Wettbewerbsrechtliche Pflichten im Internet

Wissen | Recht

Auch wenn man nicht selbst wettbewerbswidrig wirbt, kann man für Werbung verantwortlich sein und auf Unterlassung verurteilt werden.

Eine Firma betreibt einen Internet-Server, auf dem sie Reiseveranstaltern unter einer entsprechenden Domain die Möglichkeit bietet, unter anderem `Last-minute-Reisen´ anzubieten.

Der klagende Veranstalter befaßt sich ausschließlich mit der Vermittlung von `Last-minute-Reisen´. Er forderte vom Provider, keine Reisen unter dieser Bezeichnung anzubieten und anbieten zu lassen, wenn zwischen dem Zeitpunkt des erstmaligen Bewerbens und dem Reisebeginn mehr als 14 Kalendertage liegen.

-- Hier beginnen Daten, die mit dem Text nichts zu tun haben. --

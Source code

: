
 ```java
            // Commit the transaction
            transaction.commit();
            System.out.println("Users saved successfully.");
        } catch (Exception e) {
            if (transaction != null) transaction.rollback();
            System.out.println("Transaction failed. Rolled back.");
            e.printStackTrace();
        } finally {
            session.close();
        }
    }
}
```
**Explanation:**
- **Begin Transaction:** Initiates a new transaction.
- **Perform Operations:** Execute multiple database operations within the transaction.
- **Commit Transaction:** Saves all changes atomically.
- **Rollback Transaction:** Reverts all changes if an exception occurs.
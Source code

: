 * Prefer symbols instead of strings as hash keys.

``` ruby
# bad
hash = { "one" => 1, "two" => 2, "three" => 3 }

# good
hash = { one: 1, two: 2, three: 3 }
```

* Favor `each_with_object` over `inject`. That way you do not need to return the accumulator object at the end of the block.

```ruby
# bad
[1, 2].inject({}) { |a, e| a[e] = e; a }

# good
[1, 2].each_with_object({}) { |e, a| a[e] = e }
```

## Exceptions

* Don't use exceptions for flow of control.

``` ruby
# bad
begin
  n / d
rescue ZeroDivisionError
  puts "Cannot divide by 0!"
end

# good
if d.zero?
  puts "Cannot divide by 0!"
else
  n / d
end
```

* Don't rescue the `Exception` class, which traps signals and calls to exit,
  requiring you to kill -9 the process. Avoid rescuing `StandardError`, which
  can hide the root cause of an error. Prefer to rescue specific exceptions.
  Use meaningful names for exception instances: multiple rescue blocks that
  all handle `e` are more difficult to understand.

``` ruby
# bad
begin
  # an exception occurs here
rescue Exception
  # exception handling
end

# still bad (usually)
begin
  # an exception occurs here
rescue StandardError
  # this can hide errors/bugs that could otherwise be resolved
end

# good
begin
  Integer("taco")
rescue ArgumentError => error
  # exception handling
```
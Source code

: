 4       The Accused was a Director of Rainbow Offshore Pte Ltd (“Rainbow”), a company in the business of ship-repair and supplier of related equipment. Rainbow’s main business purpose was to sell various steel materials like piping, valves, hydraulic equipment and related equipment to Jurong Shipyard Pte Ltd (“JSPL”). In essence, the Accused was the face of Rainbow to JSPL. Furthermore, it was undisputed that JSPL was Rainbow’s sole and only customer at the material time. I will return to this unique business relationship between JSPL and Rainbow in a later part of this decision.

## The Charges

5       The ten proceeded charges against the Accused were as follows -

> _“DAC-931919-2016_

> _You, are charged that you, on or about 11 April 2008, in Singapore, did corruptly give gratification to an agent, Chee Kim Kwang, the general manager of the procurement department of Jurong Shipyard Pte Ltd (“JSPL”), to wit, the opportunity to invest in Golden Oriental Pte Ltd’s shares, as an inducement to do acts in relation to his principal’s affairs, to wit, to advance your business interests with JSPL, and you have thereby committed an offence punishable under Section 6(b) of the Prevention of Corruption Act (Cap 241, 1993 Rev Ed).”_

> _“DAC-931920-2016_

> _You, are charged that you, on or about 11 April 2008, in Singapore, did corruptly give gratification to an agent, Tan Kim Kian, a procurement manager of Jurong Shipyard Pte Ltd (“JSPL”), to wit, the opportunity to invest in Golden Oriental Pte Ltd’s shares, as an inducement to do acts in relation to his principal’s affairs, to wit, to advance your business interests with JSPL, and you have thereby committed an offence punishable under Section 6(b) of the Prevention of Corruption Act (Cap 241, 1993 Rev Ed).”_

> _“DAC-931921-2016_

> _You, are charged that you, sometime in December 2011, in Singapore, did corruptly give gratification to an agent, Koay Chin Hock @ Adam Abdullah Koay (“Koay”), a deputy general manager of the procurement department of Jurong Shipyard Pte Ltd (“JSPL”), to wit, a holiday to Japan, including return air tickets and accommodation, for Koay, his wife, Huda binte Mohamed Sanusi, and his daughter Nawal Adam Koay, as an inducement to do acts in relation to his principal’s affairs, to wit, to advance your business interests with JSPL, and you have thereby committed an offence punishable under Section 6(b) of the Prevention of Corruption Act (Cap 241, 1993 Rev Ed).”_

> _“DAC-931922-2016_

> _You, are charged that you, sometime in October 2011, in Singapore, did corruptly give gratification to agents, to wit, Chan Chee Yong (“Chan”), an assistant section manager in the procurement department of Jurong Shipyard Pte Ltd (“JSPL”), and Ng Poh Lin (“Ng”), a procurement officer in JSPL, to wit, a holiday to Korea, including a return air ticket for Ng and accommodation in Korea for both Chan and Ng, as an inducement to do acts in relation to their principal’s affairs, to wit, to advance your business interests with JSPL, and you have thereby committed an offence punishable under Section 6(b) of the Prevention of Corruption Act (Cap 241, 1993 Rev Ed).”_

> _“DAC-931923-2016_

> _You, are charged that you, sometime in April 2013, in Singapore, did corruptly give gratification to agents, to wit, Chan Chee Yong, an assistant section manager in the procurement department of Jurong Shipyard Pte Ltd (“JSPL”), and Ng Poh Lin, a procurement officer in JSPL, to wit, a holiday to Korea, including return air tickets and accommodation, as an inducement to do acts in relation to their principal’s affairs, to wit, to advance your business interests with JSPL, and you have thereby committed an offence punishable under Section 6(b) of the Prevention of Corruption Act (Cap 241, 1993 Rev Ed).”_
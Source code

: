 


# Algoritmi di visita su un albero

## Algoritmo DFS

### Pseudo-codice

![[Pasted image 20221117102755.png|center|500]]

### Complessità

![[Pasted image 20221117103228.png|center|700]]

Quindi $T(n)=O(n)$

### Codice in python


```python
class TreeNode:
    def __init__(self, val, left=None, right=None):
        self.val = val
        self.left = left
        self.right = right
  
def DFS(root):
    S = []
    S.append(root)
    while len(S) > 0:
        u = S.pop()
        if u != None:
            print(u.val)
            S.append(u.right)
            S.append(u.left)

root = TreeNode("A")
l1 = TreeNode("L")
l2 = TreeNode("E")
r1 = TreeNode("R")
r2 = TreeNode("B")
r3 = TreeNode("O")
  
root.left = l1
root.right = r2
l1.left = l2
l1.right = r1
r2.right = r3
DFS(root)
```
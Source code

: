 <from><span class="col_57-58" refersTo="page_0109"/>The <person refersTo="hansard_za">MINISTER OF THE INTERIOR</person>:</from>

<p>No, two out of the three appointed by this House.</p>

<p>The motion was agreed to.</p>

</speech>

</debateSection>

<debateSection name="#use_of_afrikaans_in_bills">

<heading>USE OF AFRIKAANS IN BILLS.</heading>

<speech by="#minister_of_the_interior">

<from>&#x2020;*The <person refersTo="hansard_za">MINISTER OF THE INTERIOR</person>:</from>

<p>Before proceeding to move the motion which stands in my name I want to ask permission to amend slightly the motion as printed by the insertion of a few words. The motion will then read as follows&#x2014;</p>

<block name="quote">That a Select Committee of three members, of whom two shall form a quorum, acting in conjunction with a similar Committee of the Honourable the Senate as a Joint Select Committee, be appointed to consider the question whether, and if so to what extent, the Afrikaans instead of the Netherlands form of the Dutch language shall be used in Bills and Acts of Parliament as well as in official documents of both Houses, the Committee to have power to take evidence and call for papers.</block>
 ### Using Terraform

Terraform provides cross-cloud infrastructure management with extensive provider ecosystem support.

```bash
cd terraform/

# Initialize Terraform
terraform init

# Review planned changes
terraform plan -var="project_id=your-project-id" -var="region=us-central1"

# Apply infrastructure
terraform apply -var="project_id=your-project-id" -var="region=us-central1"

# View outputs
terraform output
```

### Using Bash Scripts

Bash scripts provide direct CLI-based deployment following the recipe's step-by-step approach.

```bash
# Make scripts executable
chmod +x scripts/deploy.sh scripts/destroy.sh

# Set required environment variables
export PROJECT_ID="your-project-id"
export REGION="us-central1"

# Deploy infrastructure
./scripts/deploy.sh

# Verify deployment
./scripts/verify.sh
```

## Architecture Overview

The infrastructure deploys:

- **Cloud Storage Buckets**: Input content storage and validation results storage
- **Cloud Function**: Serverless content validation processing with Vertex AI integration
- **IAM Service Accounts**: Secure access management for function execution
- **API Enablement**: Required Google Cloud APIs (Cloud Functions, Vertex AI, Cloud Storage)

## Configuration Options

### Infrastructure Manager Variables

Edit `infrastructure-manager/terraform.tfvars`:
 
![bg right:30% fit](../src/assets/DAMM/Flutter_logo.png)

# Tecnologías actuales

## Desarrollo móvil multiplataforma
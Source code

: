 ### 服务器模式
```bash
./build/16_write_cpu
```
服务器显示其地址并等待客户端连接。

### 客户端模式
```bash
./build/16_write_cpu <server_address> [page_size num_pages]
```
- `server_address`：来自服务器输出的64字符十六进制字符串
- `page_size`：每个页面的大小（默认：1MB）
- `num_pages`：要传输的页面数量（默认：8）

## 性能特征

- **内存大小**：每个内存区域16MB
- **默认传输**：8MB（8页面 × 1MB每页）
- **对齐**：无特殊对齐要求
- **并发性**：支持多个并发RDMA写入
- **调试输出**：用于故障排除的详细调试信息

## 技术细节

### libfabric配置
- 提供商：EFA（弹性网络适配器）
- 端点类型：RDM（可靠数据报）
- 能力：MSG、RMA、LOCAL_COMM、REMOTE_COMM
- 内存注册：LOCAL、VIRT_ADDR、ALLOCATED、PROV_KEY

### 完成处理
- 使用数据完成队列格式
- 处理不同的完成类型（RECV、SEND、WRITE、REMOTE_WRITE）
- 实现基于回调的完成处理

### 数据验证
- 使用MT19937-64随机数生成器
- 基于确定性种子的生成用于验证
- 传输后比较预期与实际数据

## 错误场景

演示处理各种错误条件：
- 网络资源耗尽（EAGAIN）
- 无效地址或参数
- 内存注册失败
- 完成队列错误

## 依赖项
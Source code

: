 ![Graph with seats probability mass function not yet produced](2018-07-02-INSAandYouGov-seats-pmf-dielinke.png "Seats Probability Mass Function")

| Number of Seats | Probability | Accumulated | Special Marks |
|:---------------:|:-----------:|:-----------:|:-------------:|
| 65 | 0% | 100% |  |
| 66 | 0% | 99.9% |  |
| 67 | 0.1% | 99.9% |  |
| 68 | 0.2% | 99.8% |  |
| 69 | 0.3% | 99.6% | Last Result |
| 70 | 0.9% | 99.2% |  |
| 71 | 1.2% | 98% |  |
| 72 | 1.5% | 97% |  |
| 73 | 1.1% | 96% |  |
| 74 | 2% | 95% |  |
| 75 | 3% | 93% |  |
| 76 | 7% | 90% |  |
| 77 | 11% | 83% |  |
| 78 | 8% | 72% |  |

In der ersten Instanz hatte der Veranstalter nur hinsichtlich der Verpflichtung der Beklagten gesiegt, selbst entsprechende Werbung zu unterlassen. Auf die Berufung hin hat das Oberlandesgericht München entschieden, daß der beklagte Provider auch entsprechende Werbung seiner Kunden zu unterlassen habe [#LIT1 [1]].

Das Oberlandesgericht hat zunächst festgestellt, daß die inkriminierte Werbung unzulässig war, da mit `Last-minute´ nur Reisen beworben werden dürfen, die aufgrund des Zwangs der kurzfristigen Buchung wegen des nahen Reisebeginns von weniger als 14 Tagen besonders günstig angeboten werden. Davon würden nämlich die davon angesprochenen Verkehrskreise ausgehen. Bei den Angeboten handelte es sich jedoch nicht um solche Reisen; insbesondere waren die Preise nicht besonders günstig - sie entpuppten sich als die Normalpreise.

Da die Kunden des Providers, von denen die entsprechenden Angebote stammten, aus den Internet-Angeboten nicht ersichtlich waren, sah es das Oberlandesgericht als gerechtfertigt an, der Beklagten aufzuerlegen, selbst eine derartige Werbung zu unterlassen.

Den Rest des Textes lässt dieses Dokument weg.